Moreover, tonight's crowd will seem downright humongous compared to the sparse turnouts the Rebels performed before in games against DePaul (207), LaSalle (205) and Clemson (324) on their recent visit to Puerto Rico for the San Juan Shootout.
It's a safe bet Ole Miss players haven't encountered anything approaching the level of hostility they'll face tonight at TBA, either. They've played just one game on an opponent's court this season, winning 76-67 before 5, 574 fans at Central Florida on Dec. 8.
UT's students return to class today following a lengthy holiday break, so Tennessee's crowd should be far more vocal and far more animated than anything Ole Miss has seen to date.
"I'd like to present our athletic administration with a real crowd-control problem," Pearl said. "That would be a wonderful challenge."
Although Ole Miss relies heavily on freshman point guard Chris Warren, the Vol coach does not expect the partisan crowd – no matter how loud it is – to rattle the Rebel rookie.

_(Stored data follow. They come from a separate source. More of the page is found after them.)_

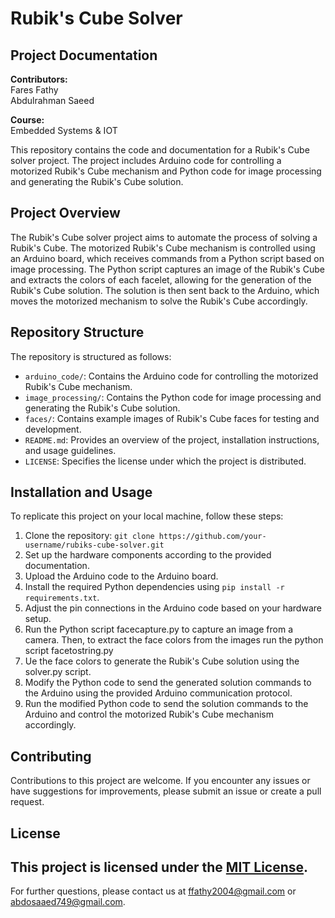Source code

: # Rubik's Cube Solver
## Project Documentation

**Contributors:**  
Fares Fathy  
Abdulrahman Saeed

**Course:**  
Embedded Systems & IOT

This repository contains the code and documentation for a Rubik's Cube solver project. The project includes Arduino code for controlling a motorized Rubik's Cube mechanism and Python code for image processing and generating the Rubik's Cube solution.

## Project Overview

The Rubik's Cube solver project aims to automate the process of solving a Rubik's Cube. The motorized Rubik's Cube mechanism is controlled using an Arduino board, which receives commands from a Python script based on image processing. The Python script captures an image of the Rubik's Cube and extracts the colors of each facelet, allowing for the generation of the Rubik's Cube solution. The solution is then sent back to the Arduino, which moves the motorized mechanism to solve the Rubik's Cube accordingly.

## Repository Structure

The repository is structured as follows:

- `arduino_code/`: Contains the Arduino code for controlling the motorized Rubik's Cube mechanism.
- `image_processing/`: Contains the Python code for image processing and generating the Rubik's Cube solution.
- `faces/`: Contains example images of Rubik's Cube faces for testing and development.
- `README.md`: Provides an overview of the project, installation instructions, and usage guidelines.
- `LICENSE`: Specifies the license under which the project is distributed.

## Installation and Usage

To replicate this project on your local machine, follow these steps:

1. Clone the repository: `git clone https://github.com/your-username/rubiks-cube-solver.git`
2. Set up the hardware components according to the provided documentation.
3. Upload the Arduino code to the Arduino board.
4. Install the required Python dependencies using `pip install -r requirements.txt`.
5. Adjust the pin connections in the Arduino code based on your hardware setup.
6. Run the Python script facecapture.py to capture an image from a camera. Then, to extract the face colors from the images run the python script facetostring.py
7. Ue the face colors to generate the Rubik's Cube solution using the solver.py script.
8. Modify the Python code to send the generated solution commands to the Arduino using the provided Arduino communication protocol.
9. Run the modified Python code to send the solution commands to the Arduino and control the motorized Rubik's Cube mechanism accordingly.

## Contributing

Contributions to this project are welcome. If you encounter any issues or have suggestions for improvements, please submit an issue or create a pull request.

## License

This project is licensed under the [MIT License](LICENSE).
---

For further questions, please contact us at [ffathy2004@gmail.com](mailto:ffathy2004@gmail.com) or [abdosaaed749@gmail.com](mailto:ffathy2004@gmail.com). 
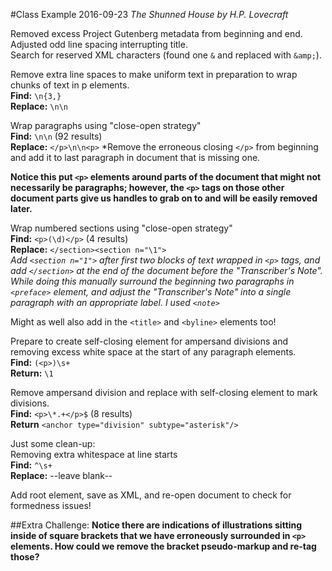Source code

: #Class Example 2016-09-23
*The Shunned House by H.P. Lovecraft*
  
  
Removed excess Project Gutenberg metadata from beginning and end.  
Adjusted odd line spacing interrupting title.  
Search for reserved XML characters (found one `&` and replaced with `&amp;`).  
   
Remove extra line spaces to make uniform text in preparation to wrap chunks of text in p elements.  
	**Find:** `\n{3,}`  
	**Replace:** `\n\n`  
  
Wrap paragraphs using "close-open strategy"  
	**Find:** `\n\n` (92 results)  
	**Replace:** `</p>\n\n<p>` 
*Remove the erroneous closing `</p>` from beginning and add it to last paragraph in document that is missing one.   
  
**Notice this put `<p>` elements around parts of the document that might not necessarily be paragraphs; however, the `<p>` tags on those other document parts give us handles to grab on to and will be easily removed later.**  
  
Wrap numbered sections using "close-open strategy"  
	**Find:** `<p>(\d)</p>` (4 results)  
	**Replace:** `</section><section n="\1">`  
*Add `<section n="1">` after first two blocks of text wrapped in `<p>` tags, and add `</section>` at the end of the document before the "Transcriber's Note". While doing this manually surround the beginning two paragraphs in `<preface>` element, and adjust the "Transcriber's Note" into a single paragraph with an appropriate label. I used `<note>`*  
  
Might as well also add in the `<title>` and `<byline>` elements too!  
  
Prepare to create self-closing element for ampersand divisions and removing excess white space at the start of any paragraph elements.  
	**Find:** `(<p>)\s+`  
	**Return:** `\1`  
  
Remove ampersand division and replace with self-closing element to mark divisions.  
	**Find:** `<p>\*.+</p>$` (8 results)  
	**Return** `<anchor type="division" subtype="asterisk"/>` 
  
Just some clean-up:  
	Removing extra whitespace at line starts  
		**Find:** `^\s+`  
		**Replace:** --leave blank--  
  
Add root element, save as XML, and re-open document to check for formedness issues!
  
##Extra Challenge:
**Notice there are indications of illustrations sitting inside of square brackets that we have erroneously surrounded in `<p>` elements. How could we remove the bracket pseudo-markup and re-tag those?**	
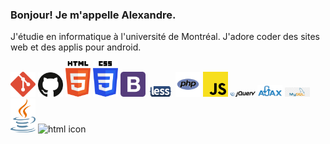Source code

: <h3>Bonjour! Je m'appelle Alexandre.</h3>
<p>J'étudie en informatique à l'université de Montréal. J'adore coder des sites web et des applis pour android.</p>
<div>
  <img src='icons/git-icon.svg' alt='html icon' width='40'/>
  <img src='icons/github-icon.svg' alt='html icon' width='40'/>
  <img src='icons/html-5.svg' alt='html icon' width='40'/>
  <img src='icons/css-3.svg' alt='html icon' width='40'/>
  <img src='icons/bootstrap.svg' alt='html icon' width='40'/>
  <img src='icons/less.svg' alt='html icon' width='40'/>
  <img src='icons/php.svg' alt='html icon' width='40'/>
  <img src='icons/javascript.svg' alt='html icon' width='40'/>
  <img src='icons/jquery.svg' alt='html icon' width='40'/>
  <img src='icons/ajax.png' alt='html icon' width='40'/>
  <img src='icons/mysqli.png' alt='html icon' width='40'/>
  <img src='icons/java.svg' alt='html icon' width='40'/>
  <img src='icons/android.svg' alt='html icon' width='40'/>
</div>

"I don't know whether or not we'll be able to rattle them," Pearl said. "They've had a number of neutral-site games, and they've got enough leadership and experience (to deal with hostile fans)."
The Rebels' signature victory to date was an 85-82 defeat of Clemson in San Juan. Those same Tigers nearly upset North Carolina last weekend.
"Clemson came close to beating North Carolina, probably should've," Pearl noted. "If they had, you would've looked at this as an even more impressive (Ole Miss) team."
Based on talent and depth, this could be the best UT team in program history. This might be the best Ole Miss squad in program history, also. As Pearl noted, "We could be playing, in the first (regular-season conference) game, the team we'll be competing with for the SEC Championship."
Like Tennessee, Ole Miss is a team with a lot of offensive options. Four starters average double-figure scoring, led by Warren and senior post Dwayne Curtis at 15.2 points each.
"They have great balance," Pearl said.
In addition to Curtis and Warren, the Rebels' other starters are 6-5 Eniel Polynice (12.1 points per game), 6-5 David Huertas (10.6) and 6-8, 240-pound Kenny Williams (8.5). Curtis (8.2) and Williams (8.0) rank among the SEC's top five in rebounds, while Polynice ranks sixth in steals (2.08 per game).
"They have a number of players who are improved," Pearl said. "Huertas, who came over (as a transfer) from Florida has gotten better. And Polynice is playing great basketball for them now."